#### What you need to do:
The records below must be transcribed precisely and in full.

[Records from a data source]
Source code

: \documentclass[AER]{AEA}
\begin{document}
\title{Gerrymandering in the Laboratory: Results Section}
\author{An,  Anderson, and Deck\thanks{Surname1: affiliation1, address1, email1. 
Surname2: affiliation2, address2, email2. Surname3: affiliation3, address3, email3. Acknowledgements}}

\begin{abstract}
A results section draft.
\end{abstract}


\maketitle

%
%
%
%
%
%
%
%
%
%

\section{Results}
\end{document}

#### Result of this task:
Source code

: \documentclass[AER]{AEA}
\begin{document}
\title{Gerrymandering in the Laboratory: Results Section}
\author{An,  Anderson, and Deck\thanks{Surname1: affiliation1, address1, email1. 
Surname2: affiliation2, address2, email2. Surname3: affiliation3, address3, email3. Acknowledgements}}

\begin{abstract}
A results section draft.
\end{abstract}


\maketitle

%
%
%
%
%
%
%
%
%
%

\section{Results}
\end{document}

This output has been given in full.